É o império da luz, o Éden dos anjos
A pátria dos eleitos! (Vozes da América)
A imagem do paraíso na poesia de Varela é clara, e esse paraíso é a própria América. Isto é revelado no final do poema, no entanto, o mais interessante não é isso, mas a consciência que o eu poético possui de que essa visão paradisíaca veio de fora, do colonizador. Vejamos o final do poema:
"Sabeis quem era esse mancebo pálido?
Era Colombo o Genovês, e a plaga
Que ele avistara ao longe- o Novo Mundo."(idem)
Outra nuança da americanidade era a comparação da natureza brasileira com a européia, momento este em que o Brasil era sempre superior ao "velho mundo", e isso também está na poesia vareliana:
"Bela estrela de luz___ diamante fúlgido
Da coroa de Deus __ pérola fina
Dos mares do ocidente,
Oh! Como altiva sobre nuvens de oiro
A fronte elevas afogando em chamas
O velho continente! ("AO BRASIL" O estandarte auriverde)
A Europa seria o lugar frio e apagado, enquanto o Brasil era o lugar quente abençoado pela Providência e, aí, o nacional era valorizado, pois basta observar a descrição feita do Brasil na estrofe e vamos encontrar a imagem brasileira apagando a imagem européia como um sombra, mas não é um simples sombra, é uma sombra feita por "nuvens de oiro".
Ainda, tratando sobre o que poderia ser a americanidade Zilá Bernd nos ajuda um pouco , uma vez que para ela "é através dos contos e das lendas populares veiculadas, em sua maioria oralmente, que uma versão outra da realidade do imaginário americano é transmitido."(Literatura e americanidade pg. 13)
Se pensarmos segundo essa perspectiva Fagundes Varela possui muito mais de poeta americanista do que pensamos, pois se observarmos poemas como "Antonico e Corá" e "Leviandades de Cíntia", os quais para Antonio Candido são poemas da roça, teremos na verdade, poemas/contos que nos mostram a realidade de um América bem divertida, uma vez que os poemas se aproximam às anedotas ou "causos"contados por alguém do povo.

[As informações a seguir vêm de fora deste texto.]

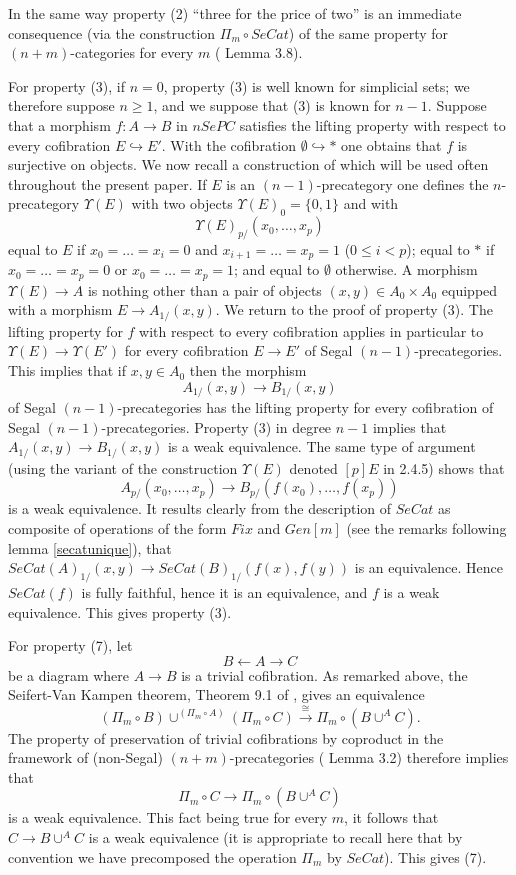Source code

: In the same way property (2) ``three for the price of two''
is an immediate consequence (via the construction $\Pi _m\circ SeCat$)
of the same property for $(n+m)$-categories for every $m$
(\cite{nCAT} Lemma 3.8).

For property (3),
if $n=0$, property (3) is well known for
simplicial sets; we therefore suppose $n\geq 1$, and we suppose that (3)
is known for $n-1$.  Suppose that a morphism $f:A\rightarrow B$
in $nSePC$ satisfies the lifting property with respect to every
cofibration $E\hookrightarrow E'$. With the cofibration $\emptyset
\hookrightarrow \ast$ one
obtains that $f$ is surjective on objects. We now recall a
construction of \cite{limits} which will be used often throughout the
present paper. If $E$ is an $(n-1)$-precategory one defines the $n$-precategory
$\Upsilon (E)$ with two objects $\Upsilon (E)_0 = \{ 0,1\}$ and with
$$
\Upsilon (E)_{p/}(x_0,\ldots , x_p)
$$
equal to $E$
if $x_0=\ldots = x_i=0$ and $x_{i+1}=\ldots = x_p = 1$ ($0\leq i<p$); equal
to $\ast$
if $x_0=\ldots = x_p=0$ or $x_0=\ldots = x_p=1$; and equal
to $\emptyset$
otherwise. A morphism $\Upsilon (E)\rightarrow A$
 is nothing other than
a pair of objects $(x,y)\in A_0\times A_0$ equipped with a morphism
$E\rightarrow
A_{1/}(x,y)$. We return to the proof of property (3). The
lifting property for $f$ with respect to every cofibration
applies in particular
to $\Upsilon (E)\rightarrow \Upsilon (E')$ for
every cofibration $E\rightarrow E'$ of Segal $(n-1)$-precategories. This
implies
that if $x,y\in A_0$ then the morphism
$$
A_{1/}(x,y)\rightarrow B_{1/}(x,y)
$$
of Segal $(n-1)$-precategories has the lifting property for every
cofibration of Segal $(n-1)$-precategories. Property (3) in degree $n-1$
implies that $A_{1/} (x,y)\rightarrow B_{1/}(x,y)$ is a weak
equivalence. The same type of argument (using the variant of
the construction $\Upsilon (E)$ denoted $[p]E$
in \cite{limits} 2.4.5) shows that
$$
A_{p/}(x_0,\ldots , x_p)\rightarrow B_{p/}(f(x_0),\ldots , f(x_p))
$$
is a
weak equivalence. It results clearly from the description of $SeCat$ as
composite of operations of the form $Fix$ and $Gen[m]$ (see the remarks
following lemma \ref{secatunique}), that $SeCat(A)_{1/}(x,y)\rightarrow
SeCat(B)_{1/}(f(x), f(y))$ is an equivalence. Hence $SeCat(f)$ is fully
faithful, hence it is an equivalence, and $f$ is a weak equivalence.
This gives property (3).

For property (7), let
$$
B\leftarrow     A\rightarrow C
$$
be a diagram where $A\rightarrow B$ is a trivial cofibration. As remarked
above,  the Seifert-Van Kampen theorem, Theorem 9.1 of
\cite{nCAT}, gives an equivalence
$$
(\Pi _m\circ B) \cup ^{(\Pi _m \circ A)}(\Pi _m \circ C)
\stackrel{\cong}{\rightarrow} \Pi _m\circ (B\cup ^AC).
$$
The property of preservation of trivial cofibrations by coproduct
in the framework
of (non-Segal) $(n+m)$-precategories (\cite{nCAT} Lemma 3.2) therefore implies
that
$$
\Pi _m \circ C\rightarrow
\Pi _m \circ (B\cup ^AC)
$$
is a weak equivalence. This fact being true for every $m$, it follows
that $C\rightarrow
B\cup ^AC$ is a weak equivalence (it is appropriate to recall here that by
convention we have precomposed the operation $\Pi_m$ by $SeCat$). This
gives (7).
\eop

"Antonico e Corá" é um divertida história em que Antonico abandona Corá e depois de um certo tempo, já estando casado, se arrepende e resolve voltar para a casa a fim de pedir perdão, para isso vai confessar-se e descobre que sua mulher está casada com um padre, o qual lhe propõem um acordo:
[Antonico]"A mulher que me pertence,
que aí repousa a seu lado!
É isto que eu chamo um feio,
Vil pecado!
.....................................
[o padre]...E fala__ Sossega, filho,
Tudo, tudo arranjaremos,
Chega-te aqui para perto,
Conversemos: (o grifo é nosso)
O poema "Leviandades de Cíntia", também é outra história muito divertida. Três homens vão até uma ponte para cometer suicídio por amores a uma mulher, sendo um deles o marido, mas os dois amantes, resolvem antes de pular da ponte gritar o nome da amada juntos e descobrem que iam se matar pela mesma mulher, momento este em que o marido aparece e os dois amantes fogem da faca do esposo de Cíntia, esquecendo a Ideia de suicídio:
"Fujamos, meu amigo! É o marido!
É o marido que chegou, fujamos!
Ei-lo! Que brilho o seu punhal espalha!
Como é grande, meu Deus! Como é terrível!
Corramos já sinto pelo ventre
O imperioso anúncio do perigo!...
Fica para outro dia o nosso plano!" (Cantos do Ermo e da Cidade)
Outra faceta da amercianidade de Fagundes Varela está nas diversas descrições da natureza que há em sua obra, entre elas podemos citar os poemas: "As Selvas", "Soneto", "O Vagalume", "Cantiga", o "Sabiá" e muitas outras composições. Sem falar das diversas composições que fez para serem musicadas na época.
Desta maneira, ao observarmos a obra de Fagundes Varela pelo prisma do instinto de americanidade, é interessante refarzermos aquela imagem de poeta e pai sofredor que nos é passado no "Cântico do Calvário", para olhá-lo de uma maneira um pouco diferente, ou seja, a de um poeta engajado no ideal de construção da nacionalidade brasileira, que escolheu o "americanismo" como meio de exaltar o Brasil em suas composições, pois não podemos nos esquecer que muitas vezes o nome América foi usado como sinônimo de Brasil e vice-versa.